Qui l'emmènera de prison pour l'envoyer au Kosovo. Nous ne savions pas si quelqu'un venait à moi, nous étions à l'intérieur des murs, il faisait nuit, il faisait nuit, rien n'était vu dehors, nous n'avions aucun avis de Pristina. On a dit qu'on ne te laisserait pas sortir sans caution. Et notre opposition devrait être considérée comme une préoccupation pour le directeur de la prison. Parce que nous avons eu une mauvaise expérience dans ces libérations. Nous avons eu l'expérience de faire sortir le professeur Ukshi Hott de la prison de Dubrava, et personne ne savait même où il était. La nuit, il n'était pas pratique de libérer quelqu'un. Le jour, les prisonniers ont été libérés.
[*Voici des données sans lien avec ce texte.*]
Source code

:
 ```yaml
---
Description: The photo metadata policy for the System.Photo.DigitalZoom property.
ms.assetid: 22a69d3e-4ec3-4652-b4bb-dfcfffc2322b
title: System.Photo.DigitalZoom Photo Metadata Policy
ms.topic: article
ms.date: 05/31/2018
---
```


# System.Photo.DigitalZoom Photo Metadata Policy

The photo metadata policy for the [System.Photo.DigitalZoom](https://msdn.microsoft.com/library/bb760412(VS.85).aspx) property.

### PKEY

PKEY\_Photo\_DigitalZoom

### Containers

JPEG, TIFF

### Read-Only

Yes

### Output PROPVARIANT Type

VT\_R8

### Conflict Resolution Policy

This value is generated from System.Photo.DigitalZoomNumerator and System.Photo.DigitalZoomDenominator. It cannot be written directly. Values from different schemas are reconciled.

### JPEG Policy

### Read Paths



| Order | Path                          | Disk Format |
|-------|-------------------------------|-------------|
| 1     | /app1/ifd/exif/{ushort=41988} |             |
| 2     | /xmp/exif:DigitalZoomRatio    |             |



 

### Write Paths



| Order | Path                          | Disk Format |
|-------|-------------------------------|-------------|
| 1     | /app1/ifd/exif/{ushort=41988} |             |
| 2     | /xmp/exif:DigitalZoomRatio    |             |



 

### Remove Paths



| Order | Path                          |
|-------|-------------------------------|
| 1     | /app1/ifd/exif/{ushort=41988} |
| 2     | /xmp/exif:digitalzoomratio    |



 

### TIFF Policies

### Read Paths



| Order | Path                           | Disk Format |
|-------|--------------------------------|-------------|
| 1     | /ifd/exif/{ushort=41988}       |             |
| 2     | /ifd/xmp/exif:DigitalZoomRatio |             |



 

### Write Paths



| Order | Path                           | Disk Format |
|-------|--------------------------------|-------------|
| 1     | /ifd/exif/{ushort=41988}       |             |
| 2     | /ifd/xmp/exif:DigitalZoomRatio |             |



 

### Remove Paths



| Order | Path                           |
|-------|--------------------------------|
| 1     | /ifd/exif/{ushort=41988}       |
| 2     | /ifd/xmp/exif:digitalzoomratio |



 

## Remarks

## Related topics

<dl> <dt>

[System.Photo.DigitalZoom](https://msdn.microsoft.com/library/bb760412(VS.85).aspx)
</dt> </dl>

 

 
Mais nous pouvions résister et résister parce que nous avions peur du pire. Tout était attendu par l'Etat serbe parce qu'à ses propres fins, il n'a rien épargné et a dû être pris en charge.
Nous nous sommes opposés aux Gardiens. C'est devenu une situation très sensible. Nous négocions avec les Gardiens et le directeur. Nous ne la laissons pas sans garanties, nous voulons des garanties pour qui l'obtient et nous voulons l'escorter à la porte et voir qui l'emmène au Kosovo. Ils ont dit la Croix Rouge.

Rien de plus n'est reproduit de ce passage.